The Abe Lincoln/Will Rogers Manifesto
Sunday, September 16, 2007
I've been thinking for a while that I might list some of my basic tenets and principles -- oh, just for information's sake -- or maybe you might actually find some of it interesting enough to try it out as a philosophy.
However, the more I thought about it, the more I realized that most everything I wanted to express had already been said.
So, here is:
Most Likely, a Work in Progress
- "You can fool some of the people all of the time, and all of the people some of the time, but you can not fool all of the people all of the time." ~ Abraham Lincoln
- This actually gives me daily hope. Whenever I get to angsting about war, fundamentalist religious nuts, and other forms of group insanity, I remember that the vast majority of the people that I actually know are not idiots. I remember that, even in eras that looked very, very bleak in human history, ultimately, the devices of oppression did not prevail entirely, or forever. I remember that I heard some old farts sitting in front of Safeway last week, saying: "Oh, the 'news' -- that's all a bunch of crap anyway. It's all owned by rich folks."

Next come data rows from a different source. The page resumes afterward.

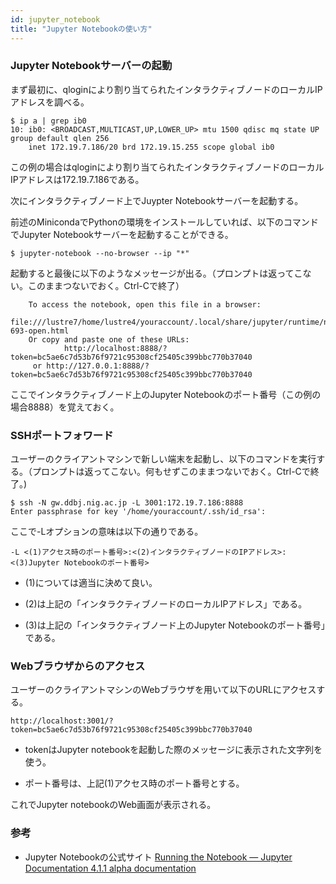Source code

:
 ```yaml
---
id: jupyter_notebook
title: "Jupyter Notebookの使い方"
---
```


### Jupyter Notebookサーバーの起動

まず最初に、qloginにより割り当てられたインタラクティブノードのローカルIPアドレスを調べる。

```
$ ip a | grep ib0
10: ib0: <BROADCAST,MULTICAST,UP,LOWER_UP> mtu 1500 qdisc mq state UP group default qlen 256
    inet 172.19.7.186/20 brd 172.19.15.255 scope global ib0

```
この例の場合はqloginにより割り当てられたインタラクティブノードのローカルIPアドレスは172.19.7.186である。


次にインタラクティブノード上でJuypter Notebookサーバーを起動する。

前述のMinicondaでPythonの環境をインストールしていれば、以下のコマンドでJupyter Notebookサーバーを起動することができる。

` $ jupyter-notebook --no-browser --ip "*" `

起動すると最後に以下のようなメッセージが出る。（プロンプトは返ってこない。このままつないでおく。Ctrl-Cで終了）

```
    To access the notebook, open this file in a browser:
	        file:///lustre7/home/lustre4/youraccount/.local/share/jupyter/runtime/nbserver-693-open.html
    Or copy and paste one of these URLs:
	        http://localhost:8888/?token=bc5ae6c7d53b76f9721c95308cf25405c399bbc770b37040
     or http://127.0.0.1:8888/?token=bc5ae6c7d53b76f9721c95308cf25405c399bbc770b37040
```

ここでインタラクティブノード上のJupyter Notebookのポート番号（この例の場合8888）を覚えておく。

### SSHポートフォワード

ユーザーのクライアントマシンで新しい端末を起動し、以下のコマンドを実行する。（プロンプトは返ってこない。何もせずこのままつないでおく。Ctrl-Cで終了。)

```
$ ssh -N gw.ddbj.nig.ac.jp -L 3001:172.19.7.186:8888
Enter passphrase for key '/home/youraccount/.ssh/id_rsa': 
```

ここで-Lオプションの意味は以下の通りである。

` -L <(1)アクセス時のポート番号>:<(2)インタラクティブノードのIPアドレス>:<(3)Jupyter Notebookのポート番号> `

- (1)については適当に決めて良い。

- (2)は上記の「インタラクティブノードのローカルIPアドレス」である。

- (3)は上記の「インタラクティブノード上のJupyter Notebookのポート番号」である。


### Webブラウザからのアクセス

ユーザーのクライアントマシンのWebブラウザを用いて以下のURLにアクセスする。

` http://localhost:3001/?token=bc5ae6c7d53b76f9721c95308cf25405c399bbc770b37040 `

- tokenはJupyter notebookを起動した際のメッセージに表示された文字列を使う。

- ポート番号は、上記(1)アクセス時のポート番号とする。

 
 
これでJupyter notebookのWeb画面が表示される。
 
  
  
### 参考
- Jupyter Notebookの公式サイト [Running the Notebook — Jupyter Documentation 4.1.1 alpha documentation](https://jupyter.readthedocs.io/en/latest/running.html)

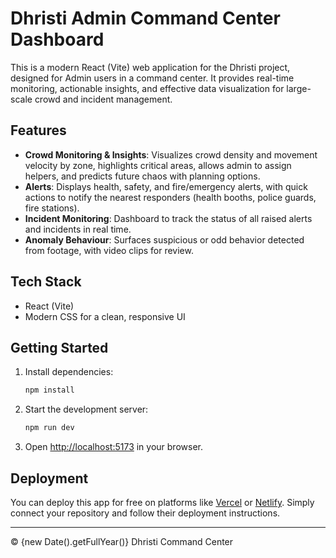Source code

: 
# Dhristi Admin Command Center Dashboard

This is a modern React (Vite) web application for the Dhristi project, designed for Admin users in a command center. It provides real-time monitoring, actionable insights, and effective data visualization for large-scale crowd and incident management.

## Features

- **Crowd Monitoring & Insights**: Visualizes crowd density and movement velocity by zone, highlights critical areas, allows admin to assign helpers, and predicts future chaos with planning options.
- **Alerts**: Displays health, safety, and fire/emergency alerts, with quick actions to notify the nearest responders (health booths, police guards, fire stations).
- **Incident Monitoring**: Dashboard to track the status of all raised alerts and incidents in real time.
- **Anomaly Behaviour**: Surfaces suspicious or odd behavior detected from footage, with video clips for review.

## Tech Stack
- React (Vite)
- Modern CSS for a clean, responsive UI

## Getting Started

1. Install dependencies:
   ```bash
   npm install
   ```
2. Start the development server:
   ```bash
   npm run dev
   ```
3. Open [http://localhost:5173](http://localhost:5173) in your browser.

## Deployment
You can deploy this app for free on platforms like [Vercel](https://vercel.com/) or [Netlify](https://www.netlify.com/). Simply connect your repository and follow their deployment instructions.

---
&copy; {new Date().getFullYear()} Dhristi Command Center
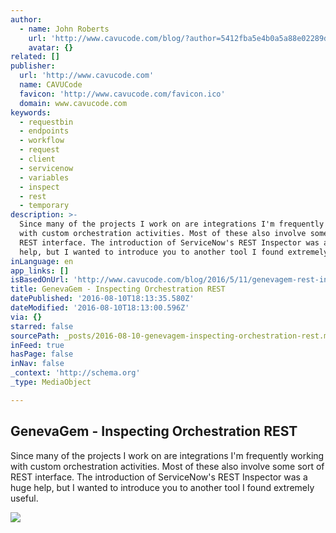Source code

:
 ```yaml
---
author:
  - name: John Roberts
    url: 'http://www.cavucode.com/blog/?author=5412fba5e4b0a5a88e02289d'
    avatar: {}
related: []
publisher:
  url: 'http://www.cavucode.com'
  name: CAVUCode
  favicon: 'http://www.cavucode.com/favicon.ico'
  domain: www.cavucode.com
keywords:
  - requestbin
  - endpoints
  - workflow
  - request
  - client
  - servicenow
  - variables
  - inspect
  - rest
  - temporary
description: >-
  Since many of the projects I work on are integrations I'm frequently working
  with custom orchestration activities. Most of these also involve some sort of
  REST interface. The introduction of ServiceNow's REST Inspector was a huge
  help, but I wanted to introduce you to another tool I found extremely useful.
inLanguage: en
app_links: []
isBasedOnUrl: 'http://www.cavucode.com/blog/2016/5/11/genevagem-rest-inspection'
title: GenevaGem - Inspecting Orchestration REST
datePublished: '2016-08-10T18:13:35.580Z'
dateModified: '2016-08-10T18:13:00.596Z'
via: {}
starred: false
sourcePath: _posts/2016-08-10-genevagem-inspecting-orchestration-rest.md
inFeed: true
hasPage: false
inNav: false
_context: 'http://schema.org'
_type: MediaObject

---
```

<article style=""><h1>GenevaGem - Inspecting Orchestration REST</h1><p>Since many of the projects I work on are integrations I'm frequently working with custom orchestration activities. Most of these also involve some sort of REST interface. The introduction of ServiceNow's REST Inspector was a huge help, but I wanted to introduce you to another tool I found extremely useful.</p><img src="http://static1.squarespace.com/static/5412fba6e4b00d34f67188d8/t/57332cf2b654f9f9c4fde35b/1462971645024/" /></article>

- "Even if you're on the right track, you'll get run over if you just sit there." ~ Will Rogers
- This is the counterpoint to item 1 in the manifesto. Yes, it has been my experience that humans do "self-correct" over time -- but it's also been my experience that it is important for me to be a conscious part of that self-correction, because I have discovered that saying: "See?! I told you so!" while being hauled off in leg-irons is not nearly as enjoyable as dusting off my hands after doing what I can and saying: "Ok, then, that worked out well."

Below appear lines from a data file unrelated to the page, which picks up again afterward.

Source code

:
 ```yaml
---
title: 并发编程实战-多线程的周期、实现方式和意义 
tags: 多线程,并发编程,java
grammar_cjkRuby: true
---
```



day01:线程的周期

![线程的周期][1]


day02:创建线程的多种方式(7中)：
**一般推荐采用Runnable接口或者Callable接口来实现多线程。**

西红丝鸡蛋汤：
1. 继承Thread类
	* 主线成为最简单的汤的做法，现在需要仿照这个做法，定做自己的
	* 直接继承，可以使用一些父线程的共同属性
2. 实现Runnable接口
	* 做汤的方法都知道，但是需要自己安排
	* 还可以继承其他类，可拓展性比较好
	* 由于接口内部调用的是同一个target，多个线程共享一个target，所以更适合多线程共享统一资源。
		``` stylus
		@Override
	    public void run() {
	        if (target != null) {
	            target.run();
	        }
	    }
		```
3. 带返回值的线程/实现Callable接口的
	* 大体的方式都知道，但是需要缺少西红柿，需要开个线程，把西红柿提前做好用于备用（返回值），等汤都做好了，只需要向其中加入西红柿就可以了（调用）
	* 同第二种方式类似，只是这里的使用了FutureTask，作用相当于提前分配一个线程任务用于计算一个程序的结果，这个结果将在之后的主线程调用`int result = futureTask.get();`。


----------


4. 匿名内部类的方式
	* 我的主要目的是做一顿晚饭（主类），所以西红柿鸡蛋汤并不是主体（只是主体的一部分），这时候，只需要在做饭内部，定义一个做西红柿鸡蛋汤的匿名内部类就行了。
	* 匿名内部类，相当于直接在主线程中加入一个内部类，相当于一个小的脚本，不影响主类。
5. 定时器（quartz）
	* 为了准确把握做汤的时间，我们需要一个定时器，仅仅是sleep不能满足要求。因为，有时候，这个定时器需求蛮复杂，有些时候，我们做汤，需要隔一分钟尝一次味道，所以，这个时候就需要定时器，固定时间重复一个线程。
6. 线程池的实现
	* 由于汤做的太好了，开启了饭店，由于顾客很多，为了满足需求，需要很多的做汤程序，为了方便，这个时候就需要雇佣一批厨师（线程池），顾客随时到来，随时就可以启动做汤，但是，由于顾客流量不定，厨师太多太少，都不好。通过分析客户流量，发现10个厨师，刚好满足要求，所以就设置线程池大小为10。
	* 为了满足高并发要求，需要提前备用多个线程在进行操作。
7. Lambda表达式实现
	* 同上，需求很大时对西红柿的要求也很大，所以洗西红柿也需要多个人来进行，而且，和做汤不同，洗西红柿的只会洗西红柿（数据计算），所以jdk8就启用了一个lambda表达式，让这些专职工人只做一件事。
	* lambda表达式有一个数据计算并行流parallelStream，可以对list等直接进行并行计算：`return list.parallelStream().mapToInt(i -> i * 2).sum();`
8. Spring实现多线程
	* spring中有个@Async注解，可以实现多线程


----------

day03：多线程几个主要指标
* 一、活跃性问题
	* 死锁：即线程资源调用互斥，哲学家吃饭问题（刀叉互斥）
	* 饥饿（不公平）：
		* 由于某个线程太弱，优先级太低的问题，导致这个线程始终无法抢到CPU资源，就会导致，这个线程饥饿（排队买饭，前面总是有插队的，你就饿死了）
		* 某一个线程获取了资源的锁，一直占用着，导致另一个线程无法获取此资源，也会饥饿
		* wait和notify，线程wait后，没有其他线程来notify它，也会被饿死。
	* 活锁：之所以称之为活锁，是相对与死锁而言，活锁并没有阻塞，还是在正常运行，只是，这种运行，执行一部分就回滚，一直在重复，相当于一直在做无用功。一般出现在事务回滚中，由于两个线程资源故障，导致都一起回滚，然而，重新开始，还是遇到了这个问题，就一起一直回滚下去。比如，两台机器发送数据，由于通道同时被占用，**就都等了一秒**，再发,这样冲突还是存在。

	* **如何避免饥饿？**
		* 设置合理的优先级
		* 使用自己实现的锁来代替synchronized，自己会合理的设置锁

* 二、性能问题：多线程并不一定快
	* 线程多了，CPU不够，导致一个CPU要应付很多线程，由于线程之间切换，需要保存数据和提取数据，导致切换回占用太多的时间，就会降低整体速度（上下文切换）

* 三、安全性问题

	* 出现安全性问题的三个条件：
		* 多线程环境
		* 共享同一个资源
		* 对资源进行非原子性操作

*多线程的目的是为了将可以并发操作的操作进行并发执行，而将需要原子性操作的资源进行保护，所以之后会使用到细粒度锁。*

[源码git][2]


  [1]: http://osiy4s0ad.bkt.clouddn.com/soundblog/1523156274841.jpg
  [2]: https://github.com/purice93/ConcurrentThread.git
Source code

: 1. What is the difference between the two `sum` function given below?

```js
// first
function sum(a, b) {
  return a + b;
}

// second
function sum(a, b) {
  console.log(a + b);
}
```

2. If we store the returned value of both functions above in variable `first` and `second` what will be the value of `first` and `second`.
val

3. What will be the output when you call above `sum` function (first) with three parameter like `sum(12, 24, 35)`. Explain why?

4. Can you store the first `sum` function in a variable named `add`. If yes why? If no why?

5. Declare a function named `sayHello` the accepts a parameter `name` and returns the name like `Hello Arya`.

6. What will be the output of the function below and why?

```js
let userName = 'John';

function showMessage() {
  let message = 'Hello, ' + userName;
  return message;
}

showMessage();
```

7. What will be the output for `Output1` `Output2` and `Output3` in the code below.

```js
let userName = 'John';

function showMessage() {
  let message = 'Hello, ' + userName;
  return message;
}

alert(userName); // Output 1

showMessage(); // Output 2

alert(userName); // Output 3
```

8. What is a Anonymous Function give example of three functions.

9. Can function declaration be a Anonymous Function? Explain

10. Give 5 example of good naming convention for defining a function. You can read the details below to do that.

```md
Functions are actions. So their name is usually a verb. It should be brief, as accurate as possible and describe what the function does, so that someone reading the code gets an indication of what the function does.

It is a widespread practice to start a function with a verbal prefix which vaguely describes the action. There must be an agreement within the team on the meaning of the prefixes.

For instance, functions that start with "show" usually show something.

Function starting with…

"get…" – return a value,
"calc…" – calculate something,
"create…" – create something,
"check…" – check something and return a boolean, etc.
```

- "Those who deny freedom to others, deserve it not for themselves; and, under a just God, can not long retain it." ~ Abraham Lincoln
- Basically, just another interpretation of the Golden Rule. I think it's stupid for me not to apply the standards that I expect from others to myself. I do it sometimes, but I still think it's stupid when I do it. Goes along (kind of) with another Will Rogers quote: "Everything is funny when it's happening to someone else."
- "Live in such a way that you would not be ashamed to sell your parrot to the town gossip" ~ Will Rogers
- I have a personal precept/goal to not say anything about anyone behind their back that I wouldn't say to their face (even if I don't like them). It's a hard row to hoe, sometimes, but I've found that it's helpful in keeping me awake and aware about how I run my mouth (or my typing skills). Let me make it clear that I (often) do not meet this goal to my own satisfaction, but I still hold and aspire to it.
- This also touches on being willing to be "held to account" for what I think, speak/write, and do. Sometimes sucks in the short-term, but it's usually very helpful to my sense of fulfillment and integrity in the long-term.
- Note that Rogers says "you would not be ashamed" -- there's crap in my life that I know "some people" won't "approve" of -- however, if I'm not ashamed of it, this simply leads me to the next item of the manifesto:
- "If I were to try to read, much less answer, all the attacks made on me, this shop might as well be closed for any other business. I do the very best I know how - the very best I can; and I mean to keep doing so until the end. If the end brings me out all right, what's said against me won't amount to anything. If the end brings me out wrong, ten angels swearing I was right would make no difference." ~ Abraham Lincoln
- The bite-me-in-the-ass difficulty of this section of the manifesto is that I absolutely know that sometimes, I really have not done the VERY best I know how, or the very best that I could. I know that sometimes I slack off and fall asleep at the wheel, or let my wit-demons take control of me and use my intelligence as a weapon rather than a tool, or let someone else step out to "take the heat", while I breathe a sigh of relief that it isn't me in the inferno. Still, I aspire to this nonchalance and sensibility about criticism. I know that the only real chink that can exist in my In Vulnerability is when I am uncertain whether I've actually adhered to my own standards and principles.
- And finally -- a bon-mot from Will Rogers, to his niece, upon viewing the Venus De Milo: "See what will happen if you don't stop biting your fingernails?"